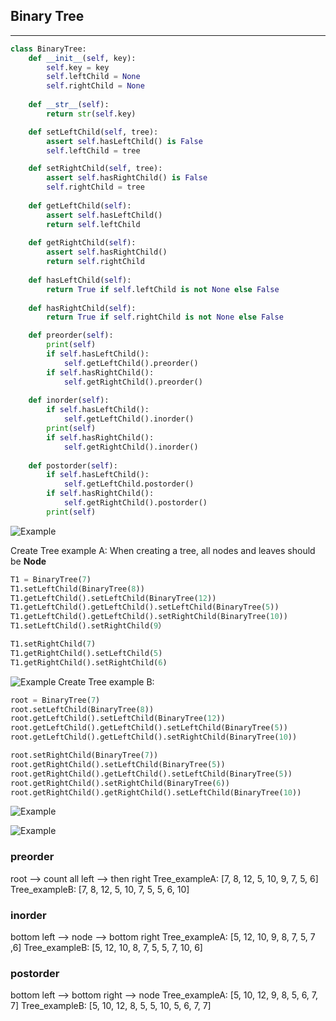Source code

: ## Binary Tree
---
``` python
class BinaryTree:
    def __init__(self, key):
        self.key = key
        self.leftChild = None
        self.rightChild = None
    
    def __str__(self):
        return str(self.key)

    def setLeftChild(self, tree):
        assert self.hasLeftChild() is False
        self.leftChild = tree

    def setRightChild(self, tree):
        assert self.hasRightChild() is False
        self.rightChild = tree
        
    def getLeftChild(self):
        assert self.hasLeftChild()
        return self.leftChild
    
    def getRightChild(self):
        assert self.hasRightChild()
        return self.rightChild
    
    def hasLeftChild(self):
        return True if self.leftChild is not None else False
    
    def hasRightChild(self):
        return True if self.rightChild is not None else False

    def preorder(self):
        print(self)
        if self.hasLeftChild():
            self.getLeftChild().preorder()
        if self.hasRightChild():
            self.getRightChild().preorder()
    
    def inorder(self):
        if self.hasLeftChild():   
            self.getLeftChild().inorder()
        print(self)
        if self.hasRightChild():
            self.getRightChild().inorder()
        
    def postorder(self):
        if self.hasLeftChild():
            self.getLeftChild.postorder()
        if self.hasRightChild():
            self.getRightChild().postorder()
        print(self)
```
![Example](https://github.com/wilison1992/Algorithm-Practice/blob/master/pictures/Tree_exampleA.png?raw=true)

Create Tree example A:
When creating a tree, all nodes and leaves should be __Node__
```python
T1 = BinaryTree(7)
T1.setLeftChild(BinaryTree(8))
T1.getLeftChild().setLeftChild(BinaryTree(12))
T1.getLeftChild().getLeftChild().setLeftChild(BinaryTree(5))
T1.getLeftChild().getLeftChild().setRightChild(BinaryTree(10))
T1.setLeftChild().setRightChild(9）

T1.setRightChild(7)
T1.getRightChild().setLeftChild(5)
T1.getRightChild().setRightChild(6)
```
![Example](https://github.com/wilison1992/Algorithm-Practice/blob/master/pictures/Tree_exampleB.png?raw=true)
Create Tree example B:
```python
root = BinaryTree(7)
root.setLeftChild(BinaryTree(8))
root.getLeftChild().setLeftChild(BinaryTree(12))
root.getLeftChild().getLeftChild().setLeftChild(BinaryTree(5))
root.getLeftChild().getLeftChild().setRightChild(BinaryTree(10))

root.setRightChild(BinaryTree(7))
root.getRightChild().setLeftChild(BinaryTree(5))
root.getRightChild().getLeftChild().setLeftChild(BinaryTree(5))
root.getRightChild().setRightChild(BinaryTree(6))
root.getRightChild().getRightChild().setLeftChild(BinaryTree(10))
```

![Example](https://github.com/wilison1992/Algorithm-Practice/blob/master/pictures/Tree_exampleA.png?raw=true)

![Example](https://github.com/wilison1992/Algorithm-Practice/blob/master/pictures/Tree_exampleB.png?raw=true)

### preorder
root --> count all left --> then right
Tree_exampleA: [7, 8, 12, 5, 10, 9, 7, 5, 6]
Tree_exampleB: [7, 8, 12, 5, 10, 7, 5, 5, 6, 10]

### inorder
bottom left -->  node --> bottom right
Tree_exampleA: [5, 12, 10, 9, 8, 7, 5, 7 ,6]
Tree_exampleB: [5, 12, 10, 8, 7, 5, 5, 7, 10, 6]

### postorder
bottom left --> bottom right --> node
Tree_exampleA: [5, 10, 12, 9, 8, 5, 6, 7, 7]
Tree_exampleB: [5, 10, 12, 8, 5, 5, 10, 5, 6, 7, 7]


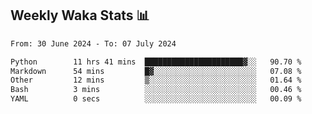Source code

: ## Weekly Waka Stats 📊
<!--START_SECTION:waka-->

```txt
From: 30 June 2024 - To: 07 July 2024

Python        11 hrs 41 mins  ██████████████████████▓░░   90.70 %
Markdown      54 mins         █▓░░░░░░░░░░░░░░░░░░░░░░░   07.08 %
Other         12 mins         ▒░░░░░░░░░░░░░░░░░░░░░░░░   01.64 %
Bash          3 mins          ░░░░░░░░░░░░░░░░░░░░░░░░░   00.46 %
YAML          0 secs          ░░░░░░░░░░░░░░░░░░░░░░░░░   00.09 %
```

<!--END_SECTION:waka-->

<!--

Here are some ideas to get you started:

- 🔭 I’m currently working on (way to add branches committed on)
- 🌱 I’m currently learning Web Frameworks and Machine Learning! (Lisp, JS (react & angular), Python, and __)
- 💬 Ask me about ...
- 📫 How to reach me: 
- 😄 Pronouns: He/Him/His
- ⚡ Fun fact: ...

that-recsys-lab
-->
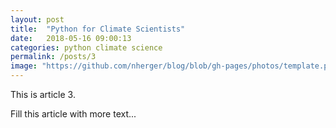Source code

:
 ```yaml
---
layout: post
title:  "Python for Climate Scientists"
date:   2018-05-16 09:00:13
categories: python climate science
permalink: /posts/3
image: "https://github.com/nherger/blog/blob/gh-pages/photos/template.png?raw=true"
---
```


This is article 3.

<!--more-->

Fill this article with more text...

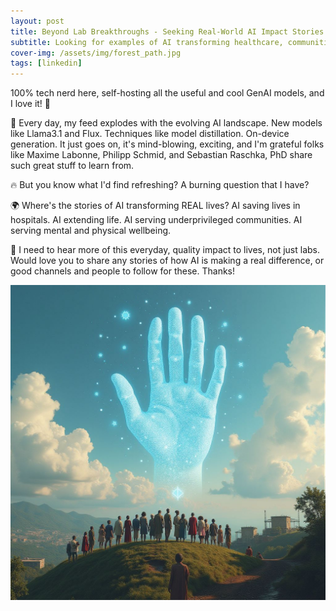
```yaml
---
layout: post
title: Beyond Lab Breakthroughs - Seeking Real-World AI Impact Stories
subtitle: Looking for examples of AI transforming healthcare, communities, and wellbeing amid the technical innovation
cover-img: /assets/img/forest_path.jpg
tags: [linkedin]
---
```

<!-- Original LinkedIn post: https://www.linkedin.com/posts/activity-7233086823525220352-_ADN -->

100% tech nerd here, self-hosting all the useful and cool GenAI models, and I love it! 💖

🙏 Every day, my feed explodes with the evolving AI landscape. New models like Llama3.1 and Flux. Techniques like model distillation. On-device generation. It just goes on, it's mind-blowing, exciting, and I'm grateful folks like Maxime Labonne, Philipp Schmid, and Sebastian Raschka, PhD share such great stuff to learn from.

🔥 But you know what I'd find refreshing? A burning question that I have? 

🌍 Where's the stories of AI transforming REAL lives? AI saving lives in hospitals. AI extending life. AI serving underprivileged communities. AI serving mental and physical wellbeing.

📢 I need to hear more of this everyday, quality impact to lives, not just labs. Would love you to share any stories of how AI is making a real difference, or good channels and people to follow for these. Thanks!

![](../assets/img/ai-real-world.jpg)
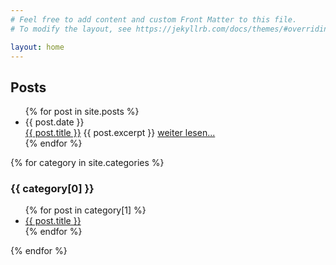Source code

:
```yaml
---
# Feel free to add content and custom Front Matter to this file.
# To modify the layout, see https://jekyllrb.com/docs/themes/#overriding-theme-defaults

layout: home
---
```


<h2>Posts</h2>
<ul class='post-list'>
  {% for post in site.posts %}
    <li class='post-link'>
      <span class='post-meta'>{{ post.date }}</span><br>
      <a href="{{ baseurl }}{{ post.url }}">{{ post.title }}</a>
      <tiny>{{ post.excerpt }}
        <a href="{{ baseurl }}{{ post.url }}">weiter lesen...</a></tiny>
    </li>
  {% endfor %}
</ul>
  
  {% for category in site.categories %}
  <h3>{{ category[0] }}</h3>
  <ul class='post-list'>
    {% for post in category[1] %}
      <li class='post-link'><a href="{{ baseurl }}{{ post.url }}">{{ post.title }}</a></li>
    {% endfor %}
  </ul>
{% endfor %}

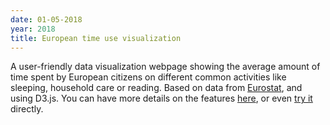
 ```yaml
---
date: 01-05-2018
year: 2018
title: European time use visualization
---
```


A user-friendly data visualization webpage showing the average amount of time spent by European citizens on different common activities like sleeping, household care or reading. Based on data from [Eurostat](http://appsso.eurostat.ec.europa.eu/nui/show.do?dataset=tus_00week&lang=en), and using D3.js. You can have more details on the features [here](assets/pdf/igr204-poster.pdf), or even [try it](http://www.zhufangda.com/IGR204_Visualization/#) directly.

Directions for this task: Give every line of the material that includes the string "list".

Solution for this exercise:
<ul class='post-list'>
  <ul class='post-list'>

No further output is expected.